Radiologic studies in COVID-19 with ARDS have shown that patients can develop cystic lung parenchyma changes and bullae formation during viral infection [29]. These parenchymal changes may predispose patients undergoing MV to develop pneumothorax and PALs, especially in the advanced stage when the lung has possibly undergone fibrotic changes. Since the fibrotic lung is particularly subject to static strain, the hyperinflation achieved with the addition of PEEP can facilitate enlargement of the air spaces in non-dependent areas of the lung [30]. Moreover, both cases showed the isolation of Klebsiella pneumoniae and Enterococcus faecalis from bronchoalveolar lavage (Case 1) and pleural fluid (Case 2). A bacterial super-infection may have enhanced the inflammatory mechanism of lung injury already triggered by SARS-CoV-2 infection, thus increasing the susceptibility to PALs development. Indeed, necrotizing infections of the lung caused by gram negative bacteria (namely Klebsiella pneumoniae) have been widely reported [31]. Given the lack of evident signs of fistulisation at bronchoscopic examination we concluded for APF diagnosis for both cases.
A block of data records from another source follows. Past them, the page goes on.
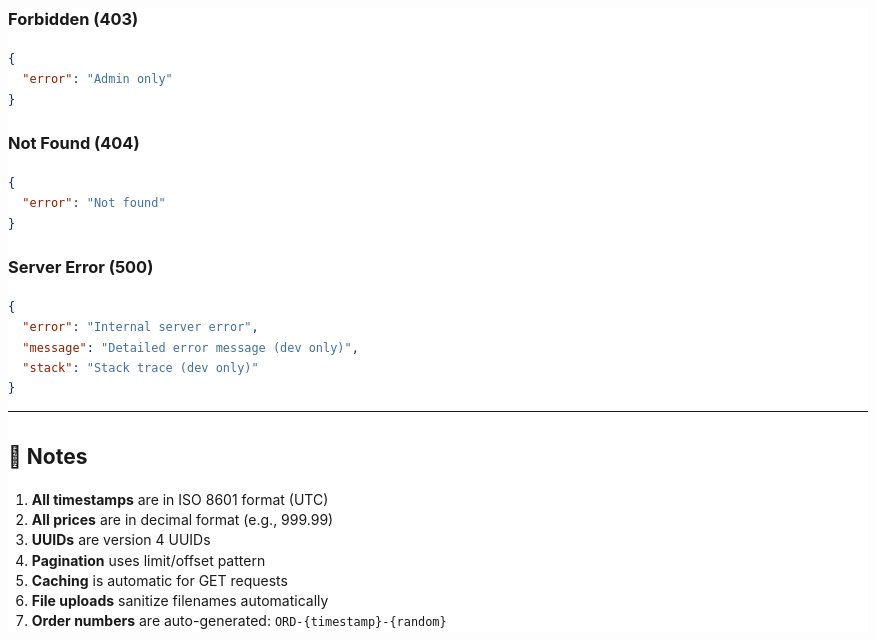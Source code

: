 ### Forbidden (403)
```json
{
  "error": "Admin only"
}
```

### Not Found (404)
```json
{
  "error": "Not found"
}
```

### Server Error (500)
```json
{
  "error": "Internal server error",
  "message": "Detailed error message (dev only)",
  "stack": "Stack trace (dev only)"
}
```

---

## 📝 Notes

1. **All timestamps** are in ISO 8601 format (UTC)
2. **All prices** are in decimal format (e.g., 999.99)
3. **UUIDs** are version 4 UUIDs
4. **Pagination** uses limit/offset pattern
5. **Caching** is automatic for GET requests
6. **File uploads** sanitize filenames automatically
7. **Order numbers** are auto-generated: `ORD-{timestamp}-{random}`
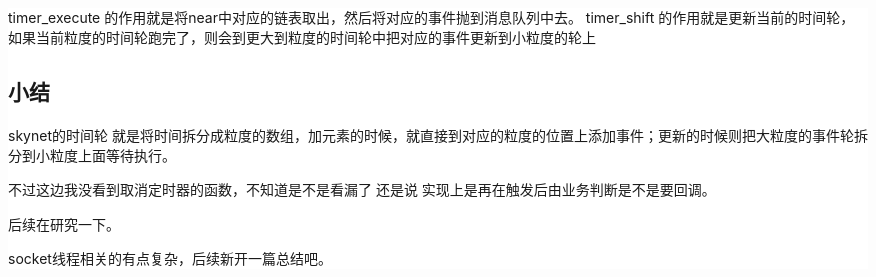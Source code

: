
```
```
   
timer_execute 的作用就是将near中对应的链表取出，然后将对应的事件抛到消息队列中去。
timer_shift 的作用就是更新当前的时间轮，如果当前粒度的时间轮跑完了，则会到更大到粒度的时间轮中把对应的事件更新到小粒度的轮上


## 小结
skynet的时间轮 就是将时间拆分成粒度的数组，加元素的时候，就直接到对应的粒度的位置上添加事件；更新的时候则把大粒度的事件轮拆分到小粒度上面等待执行。

不过这边我没看到取消定时器的函数，不知道是不是看漏了 还是说 实现上是再在触发后由业务判断是不是要回调。

后续在研究一下。

socket线程相关的有点复杂，后续新开一篇总结吧。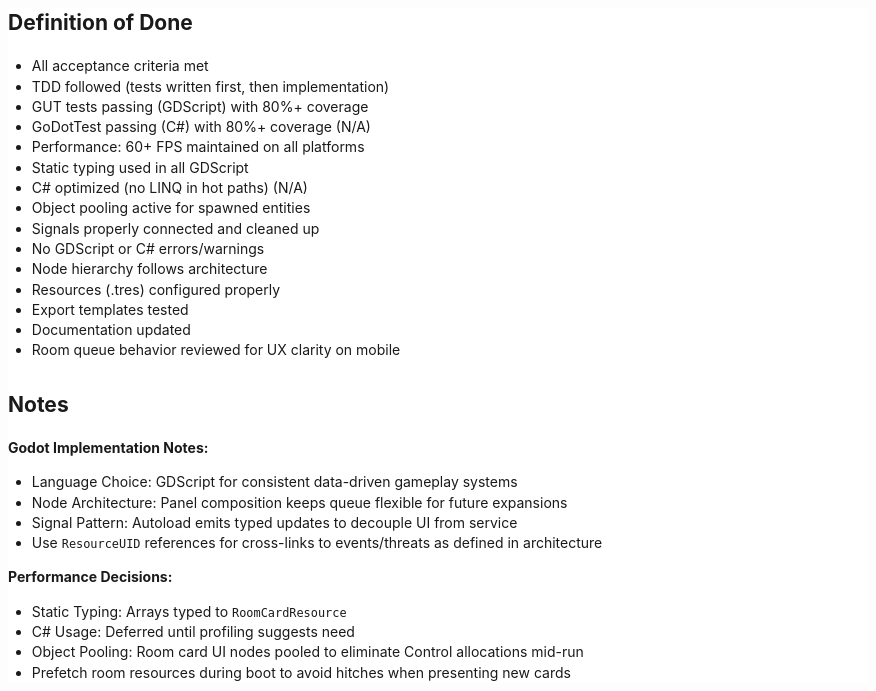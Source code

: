 ## Definition of Done
- All acceptance criteria met
- TDD followed (tests written first, then implementation)
- GUT tests passing (GDScript) with 80%+ coverage
- GoDotTest passing (C#) with 80%+ coverage (N/A)
- Performance: 60+ FPS maintained on all platforms
- Static typing used in all GDScript
- C# optimized (no LINQ in hot paths) (N/A)
- Object pooling active for spawned entities
- Signals properly connected and cleaned up
- No GDScript or C# errors/warnings
- Node hierarchy follows architecture
- Resources (.tres) configured properly
- Export templates tested
- Documentation updated
- Room queue behavior reviewed for UX clarity on mobile

## Notes
**Godot Implementation Notes:**

- Language Choice: GDScript for consistent data-driven gameplay systems
- Node Architecture: Panel composition keeps queue flexible for future expansions
- Signal Pattern: Autoload emits typed updates to decouple UI from service
- Use `ResourceUID` references for cross-links to events/threats as defined in architecture

**Performance Decisions:**

- Static Typing: Arrays typed to `RoomCardResource`
- C# Usage: Deferred until profiling suggests need
- Object Pooling: Room card UI nodes pooled to eliminate Control allocations mid-run
- Prefetch room resources during boot to avoid hitches when presenting new cards
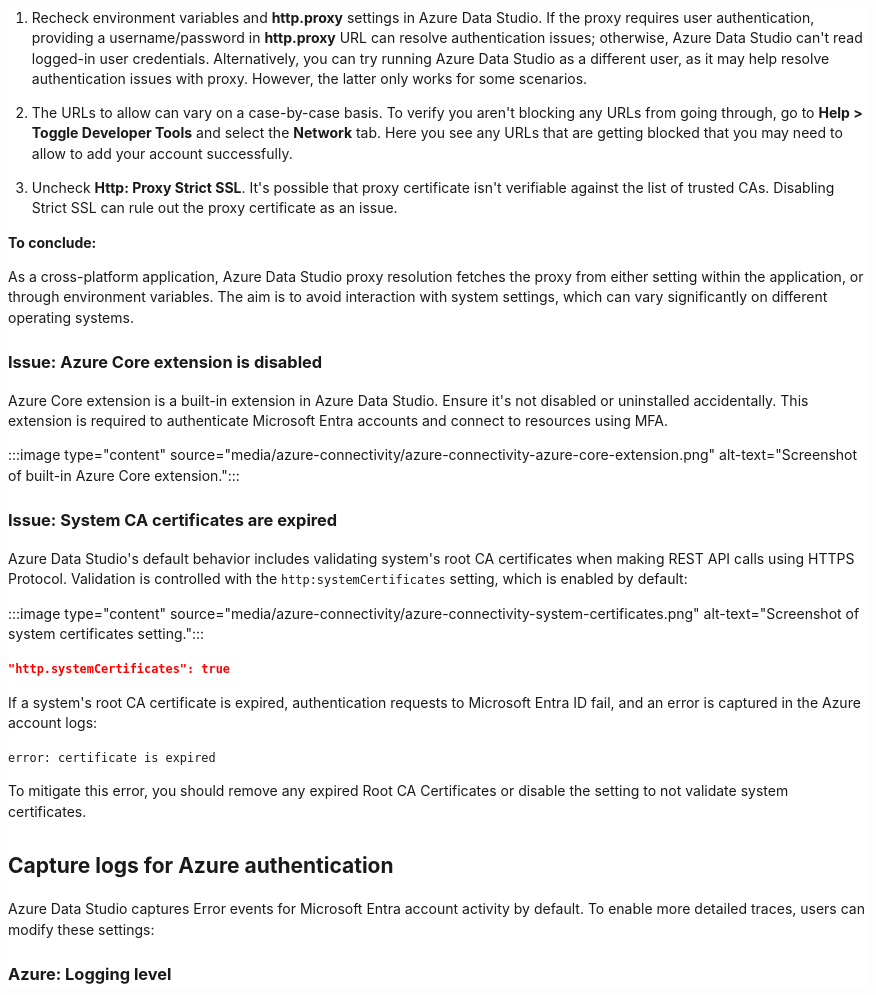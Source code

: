 1. Recheck environment variables and **http.proxy** settings in Azure Data Studio. If the proxy requires user authentication, providing a username/password in **http.proxy** URL can resolve authentication issues; otherwise, Azure Data Studio can't read logged-in user credentials. Alternatively, you can try running Azure Data Studio as a different user, as it may help resolve authentication issues with proxy. However, the latter only works for some scenarios.

1. The URLs to allow can vary on a case-by-case basis. To verify you aren't blocking any URLs from going through, go to **Help > Toggle Developer Tools** and select the **Network** tab. Here you see any URLs that are getting blocked that you may need to allow to add your account successfully.

1. Uncheck **Http: Proxy Strict SSL**. It's possible that proxy certificate isn't verifiable against the list of trusted CAs. Disabling Strict SSL can rule out the proxy certificate as an issue.

**To conclude:**

As a cross-platform application, Azure Data Studio proxy resolution fetches the proxy from either setting within the application, or through environment variables. The aim is to avoid interaction with system settings, which can vary significantly on different operating systems.

### Issue: Azure Core extension is disabled

Azure Core extension is a built-in extension in Azure Data Studio. Ensure it's not disabled or uninstalled accidentally. This extension is required to authenticate Microsoft Entra accounts and connect to resources using MFA.

:::image type="content" source="media/azure-connectivity/azure-connectivity-azure-core-extension.png" alt-text="Screenshot of built-in Azure Core extension.":::

### Issue: System CA certificates are expired

Azure Data Studio's default behavior includes validating system's root CA certificates when making REST API calls using HTTPS Protocol. Validation is controlled with the `http:systemCertificates` setting, which is enabled by default:

:::image type="content" source="media/azure-connectivity/azure-connectivity-system-certificates.png" alt-text="Screenshot of system certificates setting.":::

```json
"http.systemCertificates": true
```

If a system's root CA certificate is expired, authentication requests to Microsoft Entra ID fail, and an error is captured in the Azure account logs:

`error: certificate is expired`

To mitigate this error, you should remove any expired Root CA Certificates or disable the setting to not validate system certificates.

## Capture logs for Azure authentication

Azure Data Studio captures Error events for Microsoft Entra account activity by default. To enable more detailed traces, users can modify these settings:

### Azure: Logging level

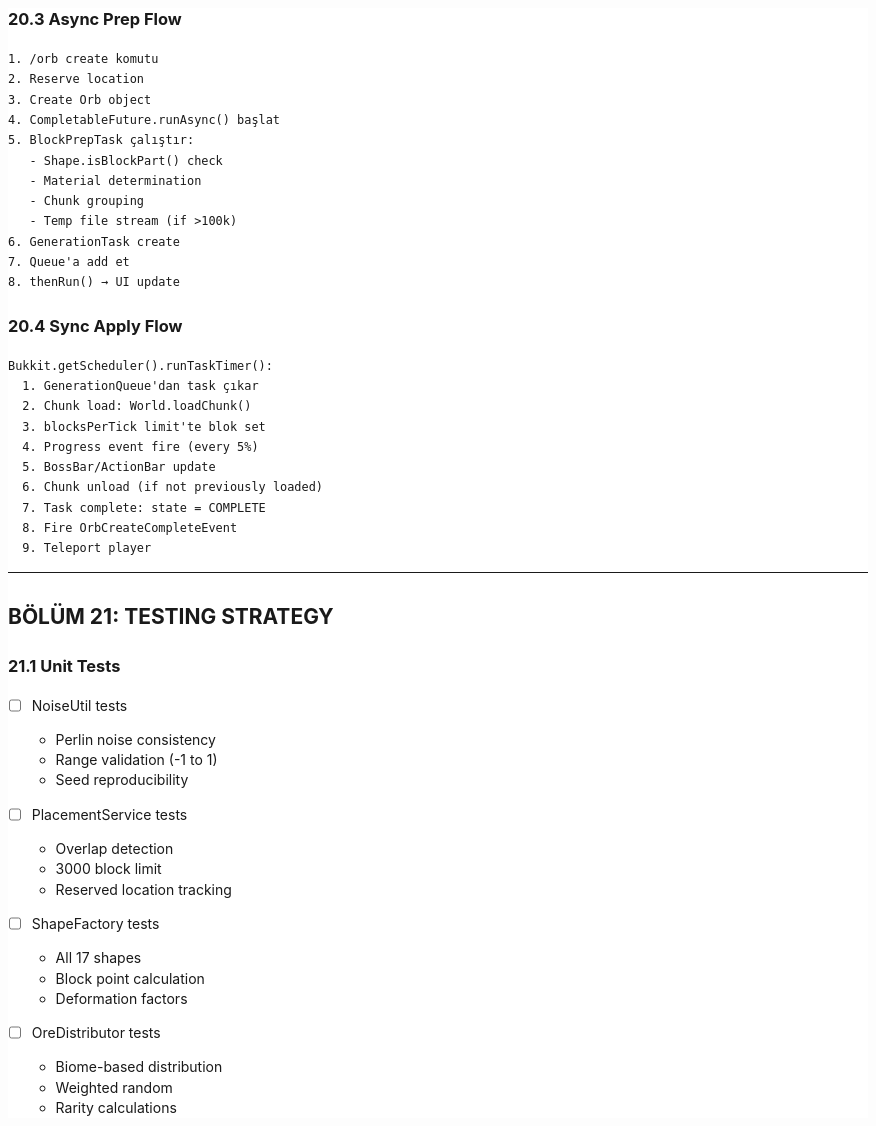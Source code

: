 ### 20.3 Async Prep Flow
```
1. /orb create komutu
2. Reserve location
3. Create Orb object
4. CompletableFuture.runAsync() başlat
5. BlockPrepTask çalıştır:
   - Shape.isBlockPart() check
   - Material determination
   - Chunk grouping
   - Temp file stream (if >100k)
6. GenerationTask create
7. Queue'a add et
8. thenRun() → UI update
```

### 20.4 Sync Apply Flow
```
Bukkit.getScheduler().runTaskTimer():
  1. GenerationQueue'dan task çıkar
  2. Chunk load: World.loadChunk()
  3. blocksPerTick limit'te blok set
  4. Progress event fire (every 5%)
  5. BossBar/ActionBar update
  6. Chunk unload (if not previously loaded)
  7. Task complete: state = COMPLETE
  8. Fire OrbCreateCompleteEvent
  9. Teleport player
```

---

## BÖLÜM 21: TESTING STRATEGY

### 21.1 Unit Tests
- [ ] NoiseUtil tests
  - Perlin noise consistency
  - Range validation (-1 to 1)
  - Seed reproducibility
  
- [ ] PlacementService tests
  - Overlap detection
  - 3000 block limit
  - Reserved location tracking
  
- [ ] ShapeFactory tests
  - All 17 shapes
  - Block point calculation
  - Deformation factors
  
- [ ] OreDistributor tests
  - Biome-based distribution
  - Weighted random
  - Rarity calculations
Traditional approaches to PALs range from watchful waiting with prolonged chest tube placement to more invasive measures including surgery. There is a recent report of two COVID-19 patients with PALs successfully treated with thoracoscopy, blebs resection, and pleurectomy [32]. Different less invasive options have been tested, such as autologous blood pleurodesis, Heimlich valve positioning, and albumin-glutaraldehyde tissue adhesives [13]. Recently a BPF related PAL was successfully treated with EBV placement [33]. To our knowledge, these are the first two cases documenting the effective use of EBVs to treat PALs due o APF in patients infected with novel SARS-CoV-2 who required invasive MV.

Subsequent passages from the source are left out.